INFRASTRUCTURE
Maintenance Magazine 166 – décembre 2024
L’Astra Bridge – made in Switzerland
Travaux routiers, voies rétrécies, détours dans le sens opposé, embouteillages, accidents, travail de nuit, nuisances sonores … Il est apparemment possible de faire mieux. En Suisse, un pont mobile a été construit et testé pour séparer le trafic routier et les travaux d’entretien des routes. Le trafic circule sur le pont tandis que les travaux sont exécutés au-dessous. Quand une section est finalisée, le pont est avancé vers la section suivante pendant la nuit.
par Luc De Smet
Début avril, l’Astra Bridge était inauguré sur l’A1 près de Berne, en Suisse, pour renouveler le revêtement routier entre Recherswil et l’embranchement avec l’A5 à Luterbach (SO) en direction de Zurich. Le pont métallique mesure 7,57 mètres de large, 4,65 mètres de haut et 257 mètres de long. Il se compose de plusieurs segments autonomes rivetés ensemble. Des rampes d’accès et de sortie sont prévues à l’avant et à l’arrière. Les véhicules empruntent le pont sur deux voies de 3 mètres de large chacune à une vitesse maximale de 60 km/h. Chaque jour, 35.000 à 40.000 véhicules passent sur le pont. En-dessous, une partie de la chaussée est renouvelée sur 100 mètres. Quand les travaux sont terminés sur ce tronçon, le pont est avancé. Le consortium composé de Marti Technik et Senn AG, qui a réalisé la structure en acier, s’est chargé de la mise en mouvement du pont en collaboration avec Cometto.
Montage
Le pont mesure 257 mètres, pèse 1.252 tonnes et comprend plusieurs sections. Son montage sur le chantier de l’autoroute s’est déroulé pendant deux nuits consécutives lors d’un week-end. La première nuit, deux équipes de 14 hommes ont travaillé sur la rampe d’accès de 68 mètres de long et la rampe de sortie de même longueur. Ils ont ensuite rapproché et accouplé les deux moitiés du pont. La circulation était alors possible sur une longueur de 136 mètres. Lors de la deuxième nuit, les portiques et les tabliers intermédiaires restants ont été livrés pour couvrir les 100 mètres de longueur manquants. Pour pouvoir les installer, il a fallu rouvrir le pont assemblé. Le pont peut être allongé ou raccourci en ajoutant ou en enlevant des portiques.

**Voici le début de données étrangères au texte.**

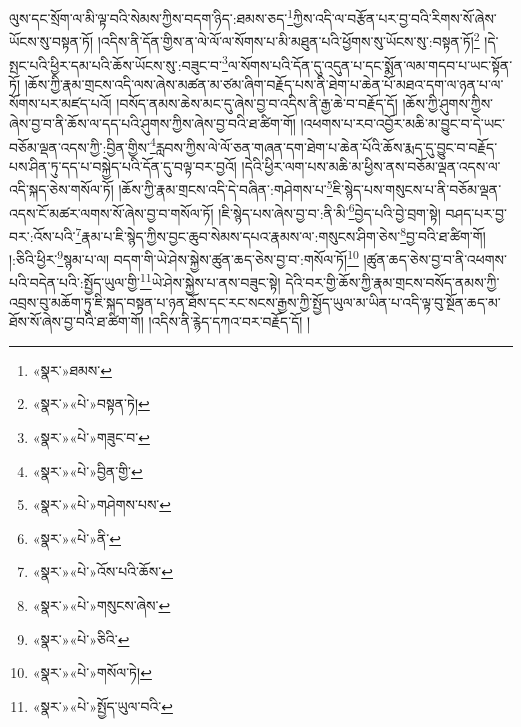 ལུས་དང་སྲོག་ལ་མི་ལྟ་བའི་སེམས་ཀྱིས་བདག་ཉིད་:ཐམས་ཅད་\footnote{«སྣར་»ཐམས་}ཀྱིས་འདི་ལ་བརྩོན་པར་བྱ་བའི་རིགས་སོ་ཞེས་ཡོངས་སུ་བསྟན་ཏོ། །འདིས་ནི་དོན་གྱིས་ན་ལེ་ལོ་ལ་སོགས་པ་མི་མཐུན་པའི་ཕྱོགས་སུ་ཡོངས་སུ་:བསྟན་ཏོ།\footnote{«སྣར་»«པེ་»བསྟན་ཏེ།} །དེ་སྤང་པའི་ཕྱིར་དམ་པའི་ཆོས་ཡོངས་སུ་:བཟུང་བ་\footnote{«སྣར་»«པེ་»གཟུང་བ་}ལ་སོགས་པའི་དོན་དུ་འདུན་པ་དང་སྨོན་ལམ་གདབ་པ་ཡང་སྟོན་ཏོ། །ཆོས་ཀྱི་རྣམ་གྲངས་འདི་ལས་ཞེས་མཚན་མ་ཙམ་ཞིག་བརྗོད་པས་ནི་ཐེག་པ་ཆེན་པོ་མཐའ་དག་ལ་ཉན་པ་ལ་སོགས་པར་མཛད་པའོ། །བསོད་ནམས་ཆེས་མང་དུ་ཞེས་བྱ་བ་འདིས་ནི་རྒྱ་ཆེ་བ་བརྗོད་དོ། །ཆོས་ཀྱི་ཤུགས་ཀྱིས་ཞེས་བྱ་བ་ནི་ཆོས་ལ་དད་པའི་ཤུགས་ཀྱིས་ཞེས་བྱ་བའི་ཐ་ཚིག་གོ། །འཕགས་པ་རབ་འབྱོར་མཆི་མ་བྱུང་བ་དེ་ཡང་བཅོམ་ལྡན་འདས་ཀྱི་:བྱིན་གྱིས་\footnote{«སྣར་»«པེ་»བྱིན་གྱི་}རླབས་ཀྱིས་ལེ་ལོ་ཅན་གཞན་དག་ཐེག་པ་ཆེན་པོའི་ཆོས་རྨད་དུ་བྱུང་བ་བརྗོད་པས་ཤིན་ཏུ་དད་པ་བསྐྱེད་པའི་དོན་དུ་བལྟ་བར་བྱའོ། །དེའི་ཕྱིར་ལག་པས་མཆི་མ་ཕྱིས་ནས་བཅོམ་ལྡན་འདས་ལ་འདི་སྐད་ཅེས་གསོལ་ཏོ། །ཆོས་ཀྱི་རྣམ་གྲངས་འདི་དེ་བཞིན་:གཤེགས་པ་\footnote{«སྣར་»«པེ་»གཤེགས་པས་}ཇི་སྙེད་པས་གསུངས་པ་ནི་བཅོམ་ལྡན་འདས་ངོ་མཚར་ལགས་སོ་ཞེས་བྱ་བ་གསོལ་ཏོ། །ཇི་སྙེད་པས་ཞེས་བྱ་བ་:ནི་མི་\footnote{«སྣར་»«པེ་»ནི་}བྱེད་པའི་བྱེ་བྲག་སྟེ། བཤད་པར་བྱ་བར་:འོས་པའི་\footnote{«སྣར་»«པེ་»འོས་པའི་ཆོས་}རྣམ་པ་ཇི་སྙེད་ཀྱིས་བྱང་ཆུབ་སེམས་དཔའ་རྣམས་ལ་:གསུངས་ཤིག་ཅེས་\footnote{«སྣར་»«པེ་»གསུངས་ཞེས་}བྱ་བའི་ཐ་ཚིག་གོ། །:ཅིའི་ཕྱིར་\footnote{«སྣར་»«པེ་»ཅིའི་}སྙམ་པ་ལ། བདག་གི་ཡེ་ཤེས་སྐྱེས་ཚུན་ཆད་ཅེས་བྱ་བ་:གསོལ་ཏོ།\footnote{«སྣར་»«པེ་»གསོལ་ཏེ།} །ཚུན་ཆད་ཅེས་བྱ་བ་ནི་འཕགས་པའི་བདེན་པའི་:སྤྱོད་ཡུལ་གྱི་\footnote{«སྣར་»«པེ་»སྤྱོད་ཡུལ་བའི་}ཡེ་ཤེས་སྐྱེས་པ་ནས་བཟུང་སྟེ། དེའི་བར་གྱི་ཆོས་ཀྱི་རྣམ་གྲངས་བསོད་ནམས་ཀྱི་འབྲས་བུ་མཆོག་ཏུ་ཇི་སྐད་བསྟན་པ་ཉན་ཐོས་དང་རང་སངས་རྒྱས་ཀྱི་སྤྱོད་ཡུལ་མ་ཡིན་པ་འདི་ལྟ་བུ་སྔོན་ཆད་མ་ཐོས་སོ་ཞེས་བྱ་བའི་ཐ་ཚིག་གོ། །འདིས་ནི་རྙེད་དཀའ་བར་བརྗོད་དོ། །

Au total, 18 portiques autonomes sont pilotés à distance par télécommande. Ils peuvent être chargés et déchargés sans grue. Une grue de 110 tonnes est par contre nécessaire pour les quatre rampes d’accès/de sortie (deux fois deux) ainsi que pour les segments intermédiaires entre les portiques. Deux grues de 55 tonnes chacune suffisent.
Une fois les éléments assemblés, le pont a été positionné sur la chaussée où il fallait renouveler le revêtement routier. Les 22 unités Powerpack des portiques sont connectées entre elles selon un programme maître-esclave. Une seule télécommande permet de piloter et de déplacer l’ensemble. Une fois en place, le pont est soulevé et nivelé jusqu’à 10 cm au-dessus du sol via des béquilles hydrauliques.

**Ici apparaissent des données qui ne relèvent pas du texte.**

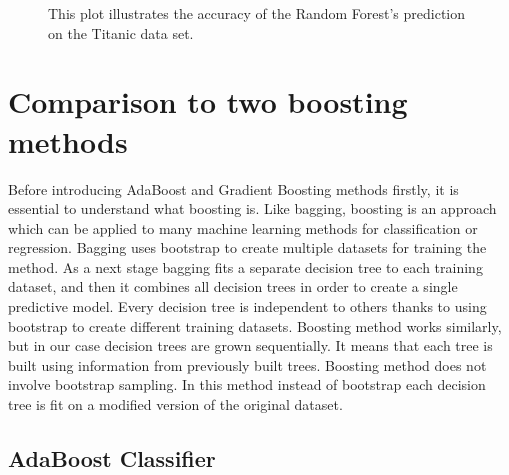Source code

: \begin{figure}[H]
    \captionsetup{format=plain}
    \caption
        {This plot illustrates the accuracy of the Random Forest's prediction on the Titanic data set.
        }
    \label{fig:confusion_matrix}
\end{figure}


\section{Comparison to two boosting methods}
Before introducing AdaBoost and Gradient Boosting methods firstly, it is essential to understand what boosting is. Like bagging, boosting is an approach which can be applied to many machine learning methods for classification or regression. Bagging uses bootstrap to create multiple datasets for training the method. As a next stage bagging fits a separate decision tree to each training dataset, and then it combines all decision trees in order to create a single predictive model. Every decision tree is independent to others thanks to using bootstrap to create different training datasets. Boosting method works similarly, but in our case decision trees are grown sequentially. It means that each tree is built using information from previously built trees. Boosting method does not involve bootstrap sampling. In this method instead of bootstrap each decision tree is fit on a modified version of the original dataset.

\subsection{AdaBoost Classifier}
\label{sec:adaboost}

Système de navigation par satellite
Cometto a équipé le pont d’un système de navigation par satellite pour pouvoir le déplacer au centimètre près le long de l’autoroute. Centre d’expertise en véhicules automoteurs ou SPMT (self propelled modular transporter) au sein du groupe Faymonville, Cometto a livré l’équipement automoteur complet, soit 92 essieux à direction électronique avec une course d’essieu de 700 millimètres chacun, ainsi que 22 unités powepack avec radiocommande et 22 armoires de distribution hydraulique. Les unités ont été assemblées chez Marti Technik à Moosseedorf.
Les diverses sections du pont peuvent être rivetées ensemble les unes derrière les autres, ou suivre une courbe en S d’un rayon de 1.000 mètres. Au niveau de chaque section, un ajustement d’environ trois degrés est possible.
Travailler en toute sécurité
La circulation a lieu sur le pont, au-dessus du chantier, sur deux voies rétrécies. Le potentiel de danger pour les ouvriers impliqués a fortement diminué. En-dessous, un couloir de 100 mètres de long s’ouvre sur une largeur de 5,1 mètres et une hauteur de 3,1 mètres. Les engins de construction circulent dans la zone pour fraiser l’ancien asphalte et appliquer le nouveau. Une fois le travail terminé, le pont est avancé de 100 mètres durant la nuit et les travaux recommencent.
Les camions qui apportent et évacuent le matériel pour les travaux et qui mesurent quatre mètres de haut voire plus ne peuvent pas passer sous le pont. Ils roulent alors sur le côté du pont, sur la voie de gauche qui sert de voie logistique. Quand cette voie rapide est prise en charge, les livraisons s’effectuent alors via la voie d’arrêt d’urgence.
Il est frappant de constater que les travaux sous le pont – le grattage de l’ancienne couche d’asphalte, la pose d’une couche de goudron, le déversage de gravier, la compression de la couche, la finition des bords, etc. – sont encore relativement ‘manuels’ et consécutifs. Le pont est relativement bas et les chauffeurs de camions, de dumpers et de bennes à ridelles doivent être attentifs. Les matériaux et les machines, les rouleaux compresseurs, …, doivent parfois aussi passer par les colonnes sur la bande latérale. Le travail est périlleux et les risques spécifiques.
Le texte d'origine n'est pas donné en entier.